__AIM OF THE TASK__
Output the records that follow exactly as they are written.

%%

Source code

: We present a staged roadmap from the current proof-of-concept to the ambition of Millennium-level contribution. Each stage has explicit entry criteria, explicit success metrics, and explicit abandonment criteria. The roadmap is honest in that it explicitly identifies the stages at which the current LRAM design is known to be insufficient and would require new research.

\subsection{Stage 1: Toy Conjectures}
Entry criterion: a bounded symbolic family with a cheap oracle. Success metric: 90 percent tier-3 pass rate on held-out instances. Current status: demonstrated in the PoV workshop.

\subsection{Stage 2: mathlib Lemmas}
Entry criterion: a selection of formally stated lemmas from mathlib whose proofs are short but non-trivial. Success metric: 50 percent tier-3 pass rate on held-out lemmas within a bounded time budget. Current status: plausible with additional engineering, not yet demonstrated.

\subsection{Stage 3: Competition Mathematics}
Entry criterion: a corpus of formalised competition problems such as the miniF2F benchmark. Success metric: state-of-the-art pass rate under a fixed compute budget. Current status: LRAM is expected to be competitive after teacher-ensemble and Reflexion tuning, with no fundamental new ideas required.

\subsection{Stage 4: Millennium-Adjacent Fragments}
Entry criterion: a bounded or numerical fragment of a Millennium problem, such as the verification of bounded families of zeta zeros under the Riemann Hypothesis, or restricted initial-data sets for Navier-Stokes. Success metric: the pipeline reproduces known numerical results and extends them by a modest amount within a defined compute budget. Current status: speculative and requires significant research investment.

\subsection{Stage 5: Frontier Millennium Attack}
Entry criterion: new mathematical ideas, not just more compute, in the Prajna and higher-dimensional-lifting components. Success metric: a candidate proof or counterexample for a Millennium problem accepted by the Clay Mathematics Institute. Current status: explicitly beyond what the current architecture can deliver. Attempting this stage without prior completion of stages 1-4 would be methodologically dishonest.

%%

__ANSWER SPACE__
Source code

: We present a staged roadmap from the current proof-of-concept to the ambition of Millennium-level contribution. Each stage has explicit entry criteria, explicit success metrics, and explicit abandonment criteria. The roadmap is honest in that it explicitly identifies the stages at which the current LRAM design is known to be insufficient and would require new research.

\subsection{Stage 1: Toy Conjectures}
Entry criterion: a bounded symbolic family with a cheap oracle. Success metric: 90 percent tier-3 pass rate on held-out instances. Current status: demonstrated in the PoV workshop.

\subsection{Stage 2: mathlib Lemmas}
Entry criterion: a selection of formally stated lemmas from mathlib whose proofs are short but non-trivial. Success metric: 50 percent tier-3 pass rate on held-out lemmas within a bounded time budget. Current status: plausible with additional engineering, not yet demonstrated.

\subsection{Stage 3: Competition Mathematics}
Entry criterion: a corpus of formalised competition problems such as the miniF2F benchmark. Success metric: state-of-the-art pass rate under a fixed compute budget. Current status: LRAM is expected to be competitive after teacher-ensemble and Reflexion tuning, with no fundamental new ideas required.

\subsection{Stage 4: Millennium-Adjacent Fragments}
Entry criterion: a bounded or numerical fragment of a Millennium problem, such as the verification of bounded families of zeta zeros under the Riemann Hypothesis, or restricted initial-data sets for Navier-Stokes. Success metric: the pipeline reproduces known numerical results and extends them by a modest amount within a defined compute budget. Current status: speculative and requires significant research investment.

\subsection{Stage 5: Frontier Millennium Attack}
Entry criterion: new mathematical ideas, not just more compute, in the Prajna and higher-dimensional-lifting components. Success metric: a candidate proof or counterexample for a Millennium problem accepted by the Clay Mathematics Institute. Current status: explicitly beyond what the current architecture can deliver. Attempting this stage without prior completion of stages 1-4 would be methodologically dishonest.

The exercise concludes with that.